After the death of King Kalākaua, Liliʻuokalani inherited the throne 29 January 1891. Wilson was appointed Marshal of the Kingdom 9 March that year. Wilson had a strong secular view of running the police forces and loosely regulated Christian-based laws on alcohol, gambling, and opium. He described these laws as "offenses created by statute, upon the commission of which the moral sense of the community apparently casts but little stigma."[2] On these matters warnings were issued for excessively inappropriate conduct, if not improved would lead to arrests. He supported legalizing opium to legitimize and better regulate the drug. Wilson's appointment to Marshal is still seen as a contradiction since the queen was a devout Christian.
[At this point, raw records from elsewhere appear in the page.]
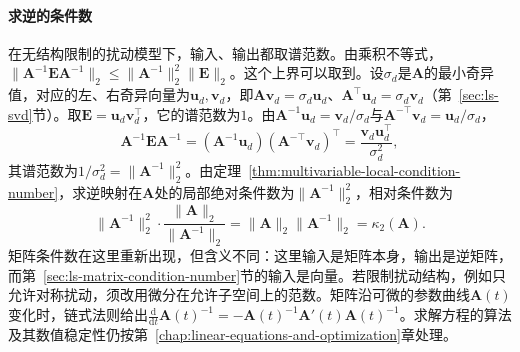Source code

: \paragraph{求逆的条件数}
在无结构限制的扰动模型下，输入、输出都取谱范数。由乘积不等式，$\lVert\bm A^{-1}\bm E\bm A^{-1}\rVert_2\leq\lVert\bm A^{-1}\rVert_2^2\lVert\bm E\rVert_2$。这个上界可以取到。设$\sigma_d$是$\bm A$的最小奇异值，对应的左、右奇异向量为$\bm u_d,\bm v_d$，即$\bm A\bm v_d=\sigma_d\bm u_d$、$\bm A^\top\bm u_d=\sigma_d\bm v_d$（第~\ref{sec:ls-svd}节）。取$\bm E=\bm u_d\bm v_d^\top$，它的谱范数为$1$。由$\bm A^{-1}\bm u_d=\bm v_d/\sigma_d$与$\bm A^{-\top}\bm v_d=\bm u_d/\sigma_d$，
\[
 \bm A^{-1}\bm E\bm A^{-1}=(\bm A^{-1}\bm u_d)(\bm A^{-\top}\bm v_d)^\top=\frac{\bm v_d\bm u_d^\top}{\sigma_d^2},
\]
其谱范数为$1/\sigma_d^2=\lVert\bm A^{-1}\rVert_2^2$。由定理~\ref{thm:multivariable-local-condition-number}，求逆映射在$\bm A$处的局部绝对条件数为$\lVert\bm A^{-1}\rVert_2^2$，相对条件数为
\[
 \lVert\bm A^{-1}\rVert_2^2\cdot\frac{\lVert\bm A\rVert_2}{\lVert\bm A^{-1}\rVert_2}=\lVert\bm A\rVert_2\lVert\bm A^{-1}\rVert_2=\kappa_2(\bm A).
\]
矩阵条件数在这里重新出现，但含义不同：这里输入是矩阵本身，输出是逆矩阵，而第~\ref{sec:ls-matrix-condition-number}节的输入是向量。若限制扰动结构，例如只允许对称扰动，须改用微分在允许子空间上的范数。矩阵沿可微的参数曲线$\bm A(t)$变化时，链式法则给出$\frac{\mathrm d}{\mathrm dt}\bm A(t)^{-1}=-\bm A(t)^{-1}\bm A'(t)\bm A(t)^{-1}$。求解方程的算法及其数值稳定性仍按第~\ref{chap:linear-equations-and-optimization}章处理。

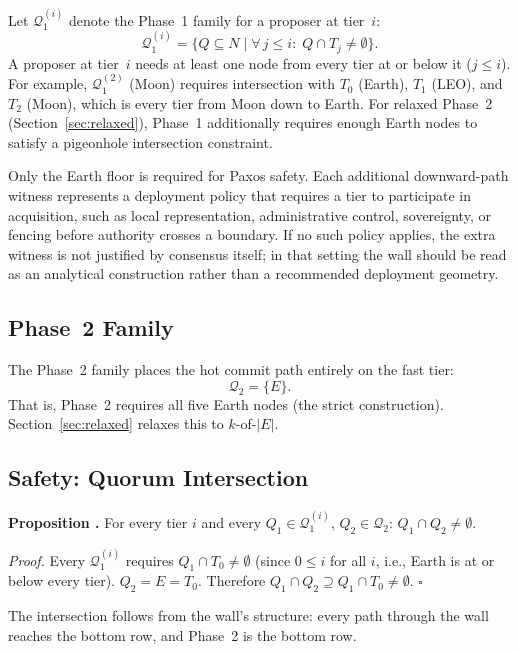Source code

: \documentclass[letterpaper,twocolumn,10pt]{article}
\newcounter{prop}
\begin{document}
Let $\mathcal{Q}_1^{(i)}$ denote the Phase~1 family for a proposer at tier~$i$:
\[
\mathcal{Q}_1^{(i)} = \bigl\{Q \subseteq N \;\big|\; \forall\, j \le i:\; Q \cap T_j \neq \emptyset\bigr\}.
\]
A proposer at tier~$i$ needs at least one node from every tier at or below it ($j \le i$). For example, $\mathcal{Q}_1^{(2)}$ (Moon) requires intersection with $T_0$ (Earth), $T_1$ (LEO), and $T_2$ (Moon), which is every tier from Moon down to Earth. For relaxed Phase~2 (Section~\ref{sec:relaxed}), Phase~1 additionally requires enough Earth nodes to satisfy a pigeonhole intersection constraint.

Only the Earth floor is required for Paxos safety. Each additional downward-path witness represents a deployment policy that requires a tier to participate in acquisition, such as local representation, administrative control, sovereignty, or fencing before authority crosses a boundary. If no such policy applies, the extra witness is not justified by consensus itself; in that setting the wall should be read as an analytical construction rather than a recommended deployment geometry.

\subsection{Phase~2 Family}

The Phase~2 family places the hot commit path entirely on the fast tier:
\[
\mathcal{Q}_2 = \{E\}.
\]
That is, Phase~2 requires all five Earth nodes (the strict construction). Section~\ref{sec:relaxed} relaxes this to $k$-of-$|E|$.

\subsection{Safety: Quorum Intersection}

\label{prop:intersection}\textbf{Proposition \theprop.} For every tier $i$ and every $Q_1 \in \mathcal{Q}_1^{(i)}$, $Q_2 \in \mathcal{Q}_2$: $Q_1 \cap Q_2 \neq \emptyset$.

\textit{Proof.} Every $\mathcal{Q}_1^{(i)}$ requires $Q_1 \cap T_0 \neq \emptyset$ (since $0 \le i$ for all $i$, i.e., Earth is at or below every tier). $Q_2 = E = T_0$. Therefore $Q_1 \cap Q_2 \supseteq Q_1 \cap T_0 \neq \emptyset$. \hfill $\square$

The intersection follows from the wall's structure: every path through the wall reaches the bottom row, and Phase~2 is the bottom row.
\end{document}
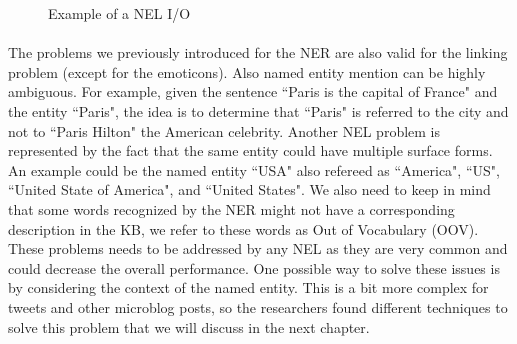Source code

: \begin{figure}[ht]
\caption{Example of a NEL I/O}
\label{fig:nel_io}
\end{figure}

\paragraph{}
The problems we previously introduced for the NER are also valid for the linking problem (except for the emoticons). Also named entity mention can be highly ambiguous. For example, given the sentence ``Paris is the capital of France" and the entity ``Paris", the idea is to determine that ``Paris" is referred to the city and not to ``Paris Hilton" the American celebrity. Another NEL problem is represented by the fact that the same entity could have multiple surface forms. An example could be the named entity ``USA" also refereed as ``America", ``US", ``United State of America", and ``United States". We also need to keep in mind that some words recognized by the NER might not have a corresponding description in the KB, we refer to these words as Out of Vocabulary (OOV). These problems needs to be addressed by any NEL as they are very common and could decrease the overall performance. One possible way to solve these issues is by considering the context of the named entity. This is a bit more complex for tweets and other microblog posts, so the researchers found different techniques to solve this problem that we will discuss in the next chapter.
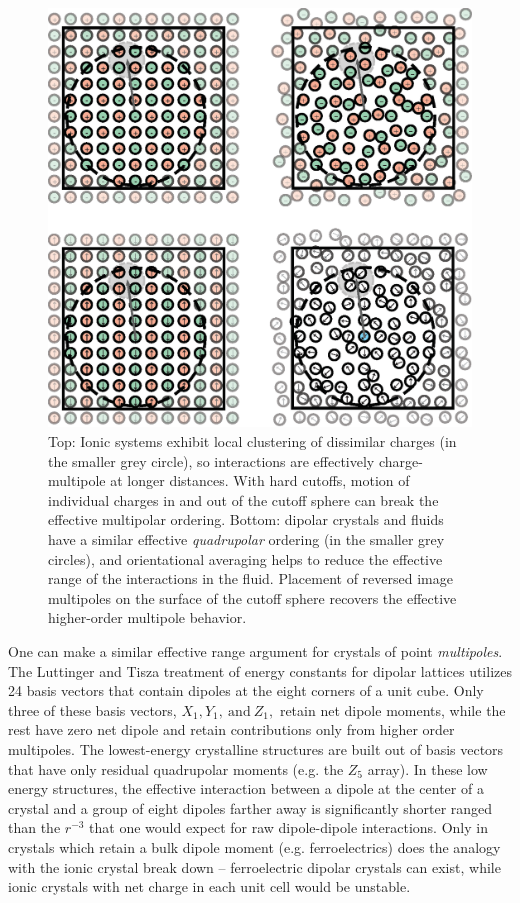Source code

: \begin{figure}
  \centering
  \includegraphics[width=\linewidth]{schematic.eps}
  \caption{Top: Ionic systems exhibit local clustering of dissimilar
    charges (in the smaller grey circle), so interactions are
    effectively charge-multipole at longer distances.  With hard
    cutoffs, motion of individual charges in and out of the cutoff
    sphere can break the effective multipolar ordering.  Bottom:
    dipolar crystals and fluids have a similar effective
    \textit{quadrupolar} ordering (in the smaller grey circles), and
    orientational averaging helps to reduce the effective range of the
    interactions in the fluid.  Placement of reversed image multipoles
    on the surface of the cutoff sphere recovers the effective
    higher-order multipole behavior. \label{fig:schematic}}
\end{figure}

One can make a similar effective range argument for crystals of point
\textit{multipoles}. The Luttinger and Tisza treatment of energy
constants for dipolar lattices utilizes 24 basis vectors that contain
dipoles at the eight corners of a unit cube.\cite{LT} Only three of
these basis vectors, $X_1, Y_1, \mathrm{~and~} Z_1,$ retain net dipole
moments, while the rest have zero net dipole and retain contributions
only from higher order multipoles.  The lowest-energy crystalline
structures are built out of basis vectors that have only residual
quadrupolar moments (e.g. the $Z_5$ array). In these low energy
structures, the effective interaction between a dipole at the center
of a crystal and a group of eight dipoles farther away is
significantly shorter ranged than the $r^{-3}$ that one would expect
for raw dipole-dipole interactions.  Only in crystals which retain a
bulk dipole moment (e.g. ferroelectrics) does the analogy with the
ionic crystal break down -- ferroelectric dipolar crystals can exist,
while ionic crystals with net charge in each unit cell would be
unstable.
After a failed negotiation with Thurston, Wilson began to collect his men for the confrontation. Wilson and Captain of the Royal Household Guard, Samuel Nowlein, had rallied a force of 496 men who were kept at hand to protect the Queen. However, concerned with the wellbeing of her woefully outnumbered men, she surrendered. Wilson was the last commander of the last garrison to surrender at HPD headquarters. In his battle plan he would have made use of the several artillery pieces and two Gatling machine guns of the royal guard, to compensate for their shortage in numbers.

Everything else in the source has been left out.